**Task to complete:** Below are entries with pictures in them. Output exactly the lines starting at the line with "### [Add-LabWacManagedNode](Add-LabWacManagedNode.md)" and ending at the line with "- The Secure", both included, but not the pictures.

[Raw data — start]

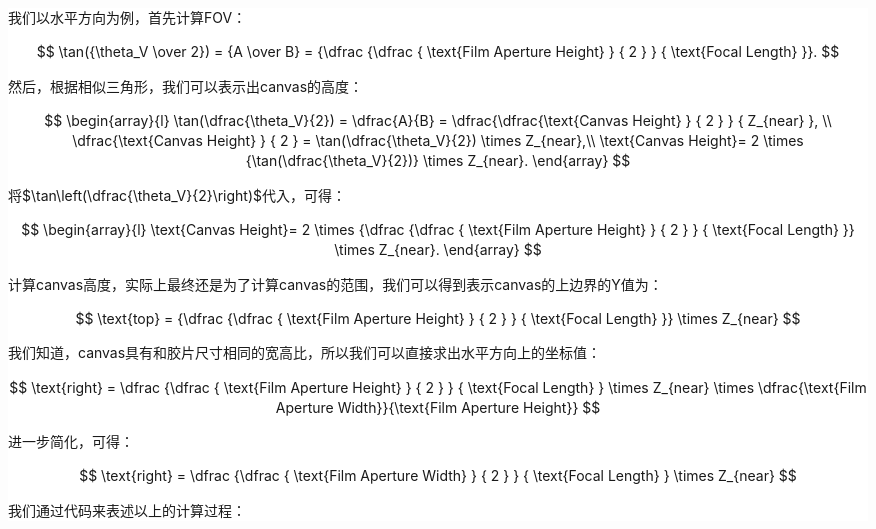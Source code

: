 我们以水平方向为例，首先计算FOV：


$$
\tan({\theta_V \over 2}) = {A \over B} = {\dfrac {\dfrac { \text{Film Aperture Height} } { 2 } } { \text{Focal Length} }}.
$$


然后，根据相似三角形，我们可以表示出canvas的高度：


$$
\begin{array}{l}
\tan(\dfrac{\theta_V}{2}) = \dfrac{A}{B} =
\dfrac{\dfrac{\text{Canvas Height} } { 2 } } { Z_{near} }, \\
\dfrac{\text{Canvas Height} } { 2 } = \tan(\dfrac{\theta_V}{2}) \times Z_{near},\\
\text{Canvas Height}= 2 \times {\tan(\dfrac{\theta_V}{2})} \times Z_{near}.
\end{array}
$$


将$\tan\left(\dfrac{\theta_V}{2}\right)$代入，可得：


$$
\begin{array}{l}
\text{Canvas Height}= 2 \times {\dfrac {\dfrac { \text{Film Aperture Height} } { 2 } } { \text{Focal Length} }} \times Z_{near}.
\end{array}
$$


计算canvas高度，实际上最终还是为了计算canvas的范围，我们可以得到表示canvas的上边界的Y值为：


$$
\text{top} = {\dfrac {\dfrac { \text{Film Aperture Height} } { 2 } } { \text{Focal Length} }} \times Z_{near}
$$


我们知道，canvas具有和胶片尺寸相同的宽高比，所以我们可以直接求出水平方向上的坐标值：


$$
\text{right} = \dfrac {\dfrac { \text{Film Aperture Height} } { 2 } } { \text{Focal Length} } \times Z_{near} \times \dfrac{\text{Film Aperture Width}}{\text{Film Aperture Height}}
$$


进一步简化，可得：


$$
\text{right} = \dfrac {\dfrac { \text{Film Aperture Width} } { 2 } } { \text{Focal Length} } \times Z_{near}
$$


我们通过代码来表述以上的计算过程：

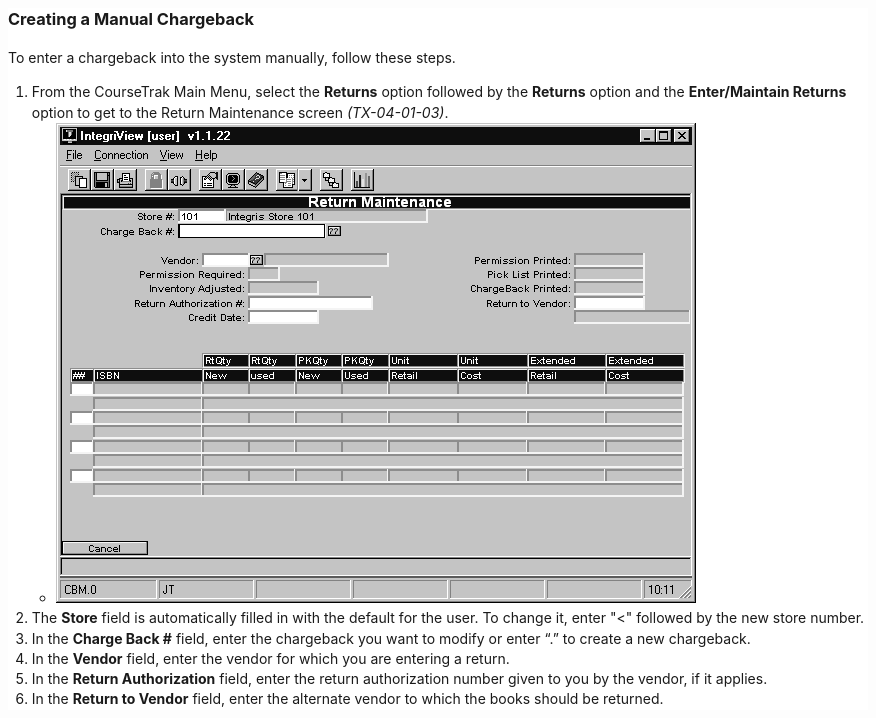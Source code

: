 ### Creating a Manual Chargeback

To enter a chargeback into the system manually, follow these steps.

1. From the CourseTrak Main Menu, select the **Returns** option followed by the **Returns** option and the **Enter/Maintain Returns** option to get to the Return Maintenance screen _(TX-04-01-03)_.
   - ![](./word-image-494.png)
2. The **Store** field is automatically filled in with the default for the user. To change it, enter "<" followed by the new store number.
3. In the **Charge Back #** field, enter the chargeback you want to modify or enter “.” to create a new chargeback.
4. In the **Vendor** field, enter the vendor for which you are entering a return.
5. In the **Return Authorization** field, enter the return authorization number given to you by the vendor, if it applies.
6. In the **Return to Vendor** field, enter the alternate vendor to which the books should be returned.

[Raw data — finish]
[Raw data — start]

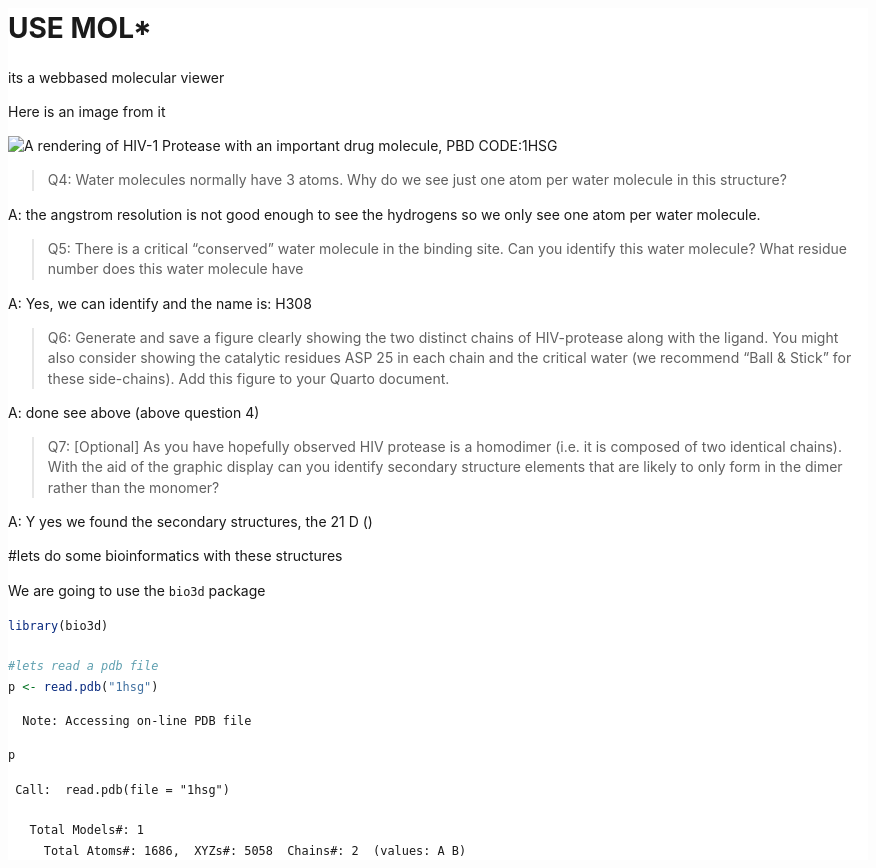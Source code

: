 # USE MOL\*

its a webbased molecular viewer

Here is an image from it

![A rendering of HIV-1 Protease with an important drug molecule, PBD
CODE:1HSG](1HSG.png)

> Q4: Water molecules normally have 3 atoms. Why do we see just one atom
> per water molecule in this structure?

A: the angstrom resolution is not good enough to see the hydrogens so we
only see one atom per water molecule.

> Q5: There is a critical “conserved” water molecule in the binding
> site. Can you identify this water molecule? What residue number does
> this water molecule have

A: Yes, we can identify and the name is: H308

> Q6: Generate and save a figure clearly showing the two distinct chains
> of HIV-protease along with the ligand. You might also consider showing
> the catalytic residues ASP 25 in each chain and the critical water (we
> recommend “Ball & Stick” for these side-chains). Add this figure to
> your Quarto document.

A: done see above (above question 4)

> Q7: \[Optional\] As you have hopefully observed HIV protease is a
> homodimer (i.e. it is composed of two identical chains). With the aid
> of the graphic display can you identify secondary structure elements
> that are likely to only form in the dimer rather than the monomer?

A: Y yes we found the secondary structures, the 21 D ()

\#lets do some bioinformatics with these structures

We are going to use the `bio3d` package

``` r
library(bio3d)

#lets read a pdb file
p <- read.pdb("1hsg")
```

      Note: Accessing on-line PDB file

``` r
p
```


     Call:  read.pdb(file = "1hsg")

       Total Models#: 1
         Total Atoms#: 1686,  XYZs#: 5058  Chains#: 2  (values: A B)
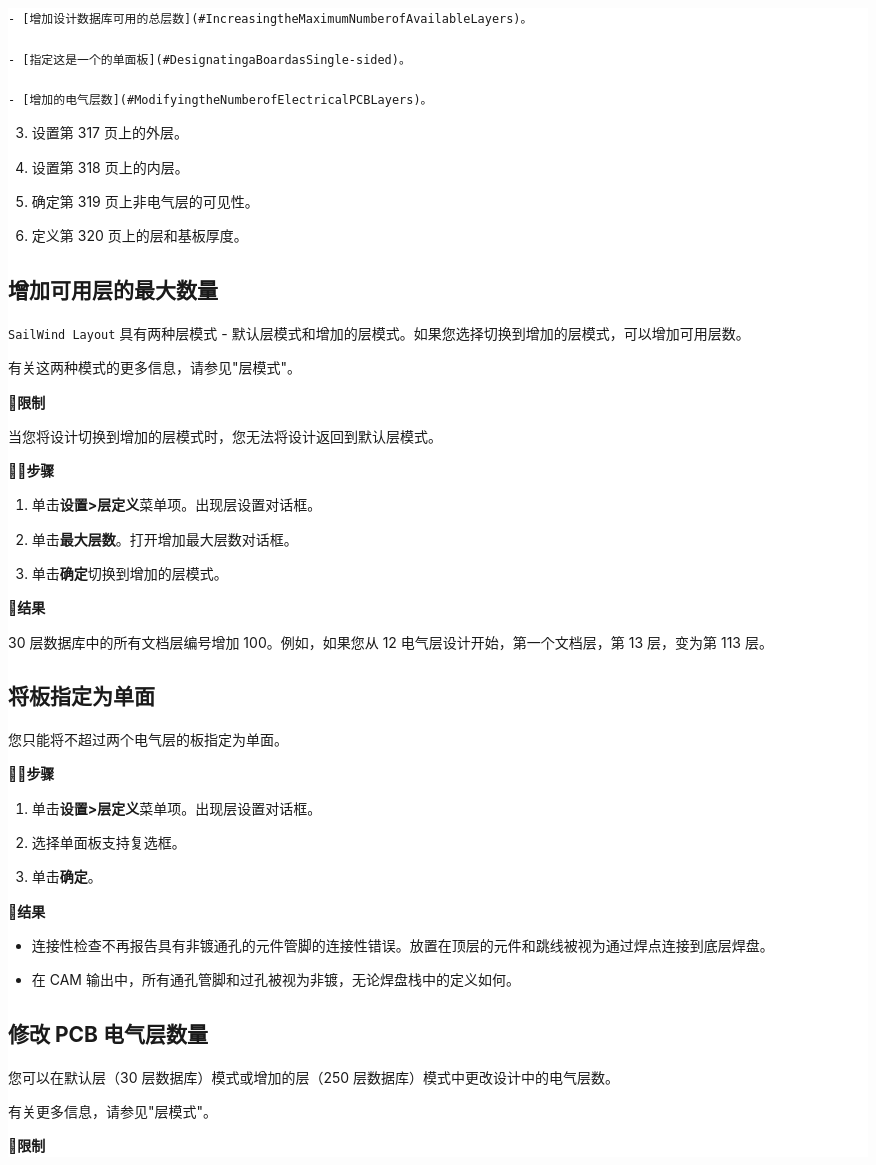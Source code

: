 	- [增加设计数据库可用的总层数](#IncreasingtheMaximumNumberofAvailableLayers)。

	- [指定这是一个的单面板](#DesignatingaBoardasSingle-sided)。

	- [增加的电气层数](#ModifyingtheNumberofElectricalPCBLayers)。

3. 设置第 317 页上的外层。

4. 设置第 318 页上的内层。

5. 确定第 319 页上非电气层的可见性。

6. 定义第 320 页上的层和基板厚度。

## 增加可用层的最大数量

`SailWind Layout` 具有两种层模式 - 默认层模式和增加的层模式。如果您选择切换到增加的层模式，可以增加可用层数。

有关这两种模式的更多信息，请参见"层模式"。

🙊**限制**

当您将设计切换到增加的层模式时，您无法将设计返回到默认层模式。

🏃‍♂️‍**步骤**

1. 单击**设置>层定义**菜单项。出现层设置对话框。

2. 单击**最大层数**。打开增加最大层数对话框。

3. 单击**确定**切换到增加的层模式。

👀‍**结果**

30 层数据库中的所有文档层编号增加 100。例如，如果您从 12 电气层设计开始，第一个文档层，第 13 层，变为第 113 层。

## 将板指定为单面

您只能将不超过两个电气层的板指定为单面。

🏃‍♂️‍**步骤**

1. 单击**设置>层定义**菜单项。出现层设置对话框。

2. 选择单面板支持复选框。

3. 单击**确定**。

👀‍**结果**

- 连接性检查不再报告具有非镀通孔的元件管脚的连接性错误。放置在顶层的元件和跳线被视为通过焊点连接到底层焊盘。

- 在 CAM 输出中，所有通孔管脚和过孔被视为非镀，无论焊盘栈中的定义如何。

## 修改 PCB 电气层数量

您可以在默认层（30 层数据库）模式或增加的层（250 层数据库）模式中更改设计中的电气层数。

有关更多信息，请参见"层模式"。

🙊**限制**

[Raw data — finish]
[Raw data — start]

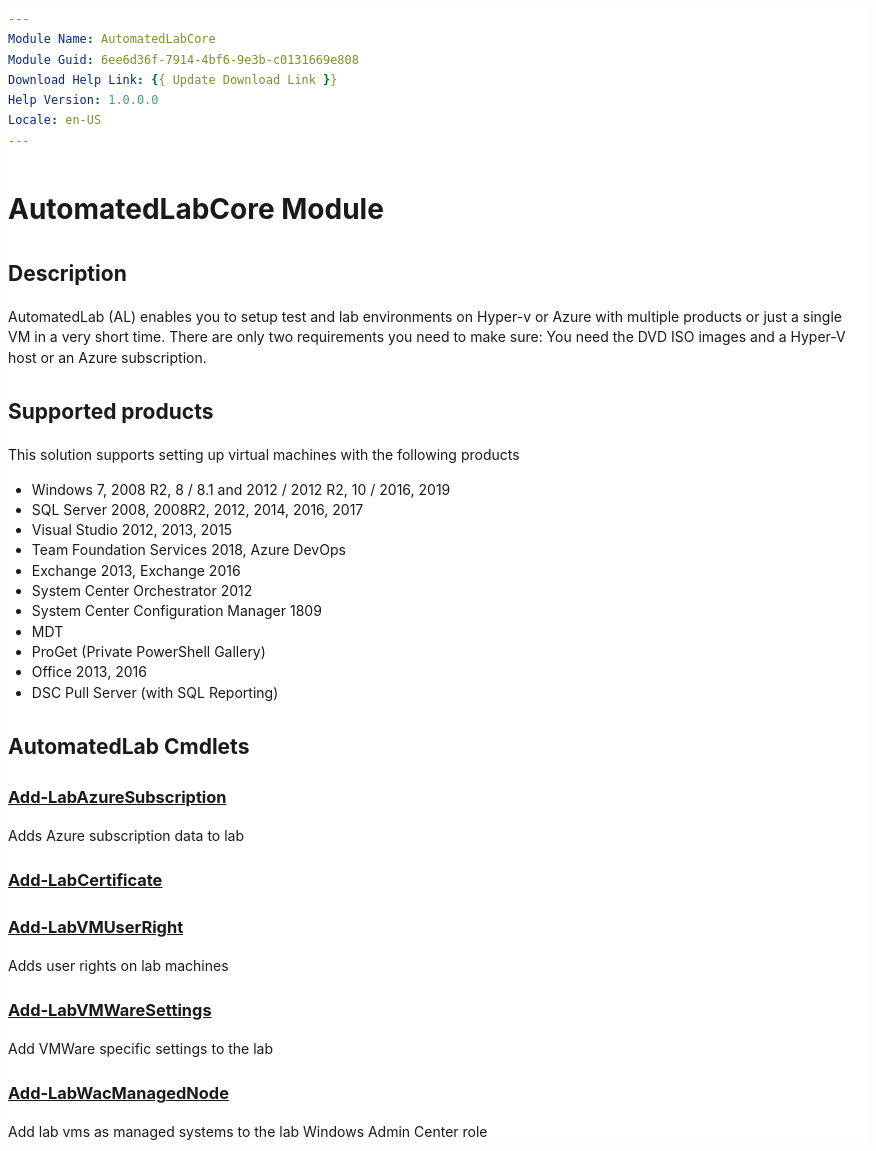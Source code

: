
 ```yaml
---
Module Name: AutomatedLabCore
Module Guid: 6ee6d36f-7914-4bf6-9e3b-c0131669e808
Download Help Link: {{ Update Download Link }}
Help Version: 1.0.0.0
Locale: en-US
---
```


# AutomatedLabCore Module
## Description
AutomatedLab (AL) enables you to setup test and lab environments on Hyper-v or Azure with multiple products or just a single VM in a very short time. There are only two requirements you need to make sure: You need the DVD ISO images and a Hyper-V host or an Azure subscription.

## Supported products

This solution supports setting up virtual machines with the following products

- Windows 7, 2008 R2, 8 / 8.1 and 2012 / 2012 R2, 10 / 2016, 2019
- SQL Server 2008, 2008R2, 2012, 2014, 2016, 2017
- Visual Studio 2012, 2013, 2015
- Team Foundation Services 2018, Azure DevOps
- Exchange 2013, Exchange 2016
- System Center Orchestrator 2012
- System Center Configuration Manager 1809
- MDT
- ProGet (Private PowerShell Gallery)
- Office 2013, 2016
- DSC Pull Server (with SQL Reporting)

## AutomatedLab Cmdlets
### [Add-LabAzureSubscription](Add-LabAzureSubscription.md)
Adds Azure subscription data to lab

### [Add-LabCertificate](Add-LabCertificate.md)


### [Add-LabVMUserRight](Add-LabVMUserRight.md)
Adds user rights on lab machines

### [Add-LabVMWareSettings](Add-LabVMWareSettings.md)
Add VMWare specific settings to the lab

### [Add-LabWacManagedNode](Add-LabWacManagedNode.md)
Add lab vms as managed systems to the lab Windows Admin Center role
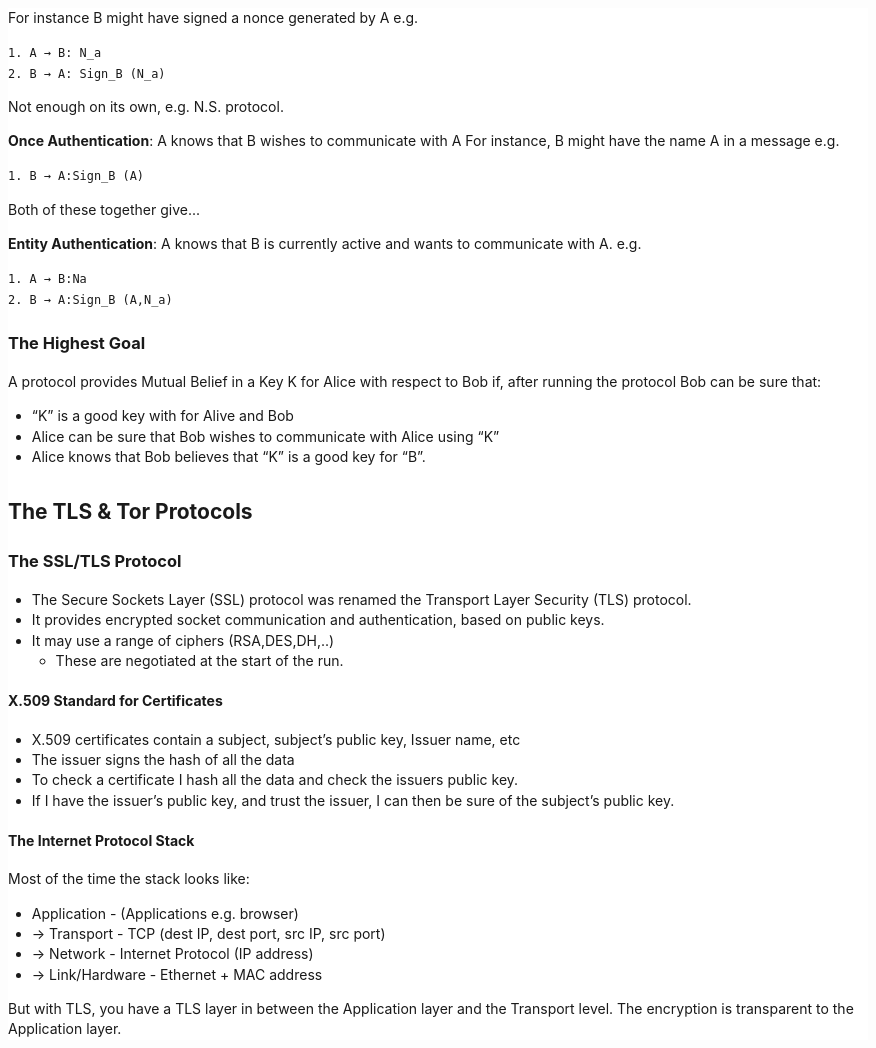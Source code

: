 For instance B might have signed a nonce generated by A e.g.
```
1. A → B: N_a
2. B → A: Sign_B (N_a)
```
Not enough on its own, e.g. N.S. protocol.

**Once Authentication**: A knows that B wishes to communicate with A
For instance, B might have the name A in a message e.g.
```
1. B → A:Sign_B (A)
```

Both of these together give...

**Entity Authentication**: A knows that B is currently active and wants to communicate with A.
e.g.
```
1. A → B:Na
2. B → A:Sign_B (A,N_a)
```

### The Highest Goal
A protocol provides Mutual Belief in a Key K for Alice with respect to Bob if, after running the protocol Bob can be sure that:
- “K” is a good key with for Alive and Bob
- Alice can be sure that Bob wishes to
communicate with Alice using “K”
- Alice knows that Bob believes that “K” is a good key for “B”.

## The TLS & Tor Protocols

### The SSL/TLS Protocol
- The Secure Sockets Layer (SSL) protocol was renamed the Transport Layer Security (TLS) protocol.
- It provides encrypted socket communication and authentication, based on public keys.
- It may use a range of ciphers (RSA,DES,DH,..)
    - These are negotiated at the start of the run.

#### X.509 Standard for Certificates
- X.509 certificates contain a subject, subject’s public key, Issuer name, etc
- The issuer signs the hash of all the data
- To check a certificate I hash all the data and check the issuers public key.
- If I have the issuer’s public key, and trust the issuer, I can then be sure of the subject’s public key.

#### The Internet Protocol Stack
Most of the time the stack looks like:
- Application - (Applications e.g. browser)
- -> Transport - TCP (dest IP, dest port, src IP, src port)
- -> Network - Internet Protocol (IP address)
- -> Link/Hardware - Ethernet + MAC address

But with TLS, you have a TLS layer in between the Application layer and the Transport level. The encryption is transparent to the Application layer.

[Raw data — finish]

**Response area:**
### [Add-LabWacManagedNode](Add-LabWacManagedNode.md)
Add lab vms as managed systems to the lab Windows Admin Center role
Source code

: For instance B might have signed a nonce generated by A e.g.
```
1. A → B: N_a
2. B → A: Sign_B (N_a)
```
Not enough on its own, e.g. N.S. protocol.

**Once Authentication**: A knows that B wishes to communicate with A
For instance, B might have the name A in a message e.g.
```
1. B → A:Sign_B (A)
```

Both of these together give...

**Entity Authentication**: A knows that B is currently active and wants to communicate with A.
e.g.
```
1. A → B:Na
2. B → A:Sign_B (A,N_a)
```

### The Highest Goal
A protocol provides Mutual Belief in a Key K for Alice with respect to Bob if, after running the protocol Bob can be sure that:
- “K” is a good key with for Alive and Bob
- Alice can be sure that Bob wishes to
communicate with Alice using “K”
- Alice knows that Bob believes that “K” is a good key for “B”.

## The TLS & Tor Protocols

### The SSL/TLS Protocol
- The Secure Sockets Layer (SSL) protocol was renamed the Transport Layer Security (TLS) protocol.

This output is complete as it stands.